• [Directions]: Write out the records again exactly. Nothing should be dropped.

• [Information]:

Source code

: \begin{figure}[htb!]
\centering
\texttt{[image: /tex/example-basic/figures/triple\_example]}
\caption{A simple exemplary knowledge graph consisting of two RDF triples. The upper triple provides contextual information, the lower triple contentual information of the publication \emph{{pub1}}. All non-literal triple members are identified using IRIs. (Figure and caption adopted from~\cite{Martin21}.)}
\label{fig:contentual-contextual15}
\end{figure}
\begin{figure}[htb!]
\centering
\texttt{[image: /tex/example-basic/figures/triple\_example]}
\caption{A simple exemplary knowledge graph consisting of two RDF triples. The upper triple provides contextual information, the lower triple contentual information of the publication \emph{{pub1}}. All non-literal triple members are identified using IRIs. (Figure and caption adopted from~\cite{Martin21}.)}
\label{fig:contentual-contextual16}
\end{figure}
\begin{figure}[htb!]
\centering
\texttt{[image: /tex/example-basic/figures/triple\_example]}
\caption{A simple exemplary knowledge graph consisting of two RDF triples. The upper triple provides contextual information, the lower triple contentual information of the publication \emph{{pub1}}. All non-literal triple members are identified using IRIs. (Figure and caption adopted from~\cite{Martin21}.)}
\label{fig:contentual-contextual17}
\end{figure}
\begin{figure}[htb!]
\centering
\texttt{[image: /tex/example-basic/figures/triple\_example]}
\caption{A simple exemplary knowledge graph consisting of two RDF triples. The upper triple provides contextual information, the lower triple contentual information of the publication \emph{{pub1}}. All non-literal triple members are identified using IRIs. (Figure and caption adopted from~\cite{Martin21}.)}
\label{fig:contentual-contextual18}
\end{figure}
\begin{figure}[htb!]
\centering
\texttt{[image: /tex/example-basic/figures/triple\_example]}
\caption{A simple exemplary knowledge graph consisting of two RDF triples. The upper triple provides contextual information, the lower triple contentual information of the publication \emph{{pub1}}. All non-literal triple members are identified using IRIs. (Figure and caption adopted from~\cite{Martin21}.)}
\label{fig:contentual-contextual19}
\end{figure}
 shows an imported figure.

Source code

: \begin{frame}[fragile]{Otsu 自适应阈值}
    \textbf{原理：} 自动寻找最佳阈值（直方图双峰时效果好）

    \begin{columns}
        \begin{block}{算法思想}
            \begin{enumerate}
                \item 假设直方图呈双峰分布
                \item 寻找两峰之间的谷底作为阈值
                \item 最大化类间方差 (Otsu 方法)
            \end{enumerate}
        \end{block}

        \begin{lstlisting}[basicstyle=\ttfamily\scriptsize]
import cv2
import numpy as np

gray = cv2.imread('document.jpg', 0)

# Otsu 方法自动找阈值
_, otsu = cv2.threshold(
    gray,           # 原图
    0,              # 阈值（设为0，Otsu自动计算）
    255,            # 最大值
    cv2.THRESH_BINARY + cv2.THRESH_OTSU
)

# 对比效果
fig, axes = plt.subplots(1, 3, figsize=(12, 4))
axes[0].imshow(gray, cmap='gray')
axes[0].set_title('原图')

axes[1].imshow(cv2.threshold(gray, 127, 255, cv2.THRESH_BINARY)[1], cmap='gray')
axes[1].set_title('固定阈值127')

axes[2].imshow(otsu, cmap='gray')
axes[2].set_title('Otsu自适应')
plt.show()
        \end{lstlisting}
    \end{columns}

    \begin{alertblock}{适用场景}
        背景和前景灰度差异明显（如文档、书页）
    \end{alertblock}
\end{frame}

• [Reply]:
Source code

: \begin{figure}[htb!]
\centering
\texttt{[image: /tex/example-basic/figures/triple\_example]}
\caption{A simple exemplary knowledge graph consisting of two RDF triples. The upper triple provides contextual information, the lower triple contentual information of the publication \emph{{pub1}}. All non-literal triple members are identified using IRIs. (Figure and caption adopted from~\cite{Martin21}.)}
\label{fig:contentual-contextual15}
\end{figure}
\begin{figure}[htb!]
\centering
\texttt{[image: /tex/example-basic/figures/triple\_example]}
\caption{A simple exemplary knowledge graph consisting of two RDF triples. The upper triple provides contextual information, the lower triple contentual information of the publication \emph{{pub1}}. All non-literal triple members are identified using IRIs. (Figure and caption adopted from~\cite{Martin21}.)}
\label{fig:contentual-contextual16}
\end{figure}
\begin{figure}[htb!]
\centering
\texttt{[image: /tex/example-basic/figures/triple\_example]}
\caption{A simple exemplary knowledge graph consisting of two RDF triples. The upper triple provides contextual information, the lower triple contentual information of the publication \emph{{pub1}}. All non-literal triple members are identified using IRIs. (Figure and caption adopted from~\cite{Martin21}.)}
\label{fig:contentual-contextual17}
\end{figure}
\begin{figure}[htb!]
\centering
\texttt{[image: /tex/example-basic/figures/triple\_example]}
\caption{A simple exemplary knowledge graph consisting of two RDF triples. The upper triple provides contextual information, the lower triple contentual information of the publication \emph{{pub1}}. All non-literal triple members are identified using IRIs. (Figure and caption adopted from~\cite{Martin21}.)}
\label{fig:contentual-contextual18}
\end{figure}
\begin{figure}[htb!]
\centering
\texttt{[image: /tex/example-basic/figures/triple\_example]}
\caption{A simple exemplary knowledge graph consisting of two RDF triples. The upper triple provides contextual information, the lower triple contentual information of the publication \emph{{pub1}}. All non-literal triple members are identified using IRIs. (Figure and caption adopted from~\cite{Martin21}.)}
\label{fig:contentual-contextual19}
\end{figure}
 shows an imported figure.

Source code

: \begin{frame}[fragile]{Otsu 自适应阈值}
    \textbf{原理：} 自动寻找最佳阈值（直方图双峰时效果好）

    \begin{columns}
        \begin{block}{算法思想}
            \begin{enumerate}
                \item 假设直方图呈双峰分布
                \item 寻找两峰之间的谷底作为阈值
                \item 最大化类间方差 (Otsu 方法)
            \end{enumerate}
        \end{block}

        \begin{lstlisting}[basicstyle=\ttfamily\scriptsize]
import cv2
import numpy as np

gray = cv2.imread('document.jpg', 0)

# Otsu 方法自动找阈值
_, otsu = cv2.threshold(
    gray,           # 原图
    0,              # 阈值（设为0，Otsu自动计算）
    255,            # 最大值
    cv2.THRESH_BINARY + cv2.THRESH_OTSU
)

# 对比效果
fig, axes = plt.subplots(1, 3, figsize=(12, 4))
axes[0].imshow(gray, cmap='gray')
axes[0].set_title('原图')

axes[1].imshow(cv2.threshold(gray, 127, 255, cv2.THRESH_BINARY)[1], cmap='gray')
axes[1].set_title('固定阈值127')

axes[2].imshow(otsu, cmap='gray')
axes[2].set_title('Otsu自适应')
plt.show()
        \end{lstlisting}
    \end{columns}

    \begin{alertblock}{适用场景}
        背景和前景灰度差异明显（如文档、书页）
    \end{alertblock}
\end{frame}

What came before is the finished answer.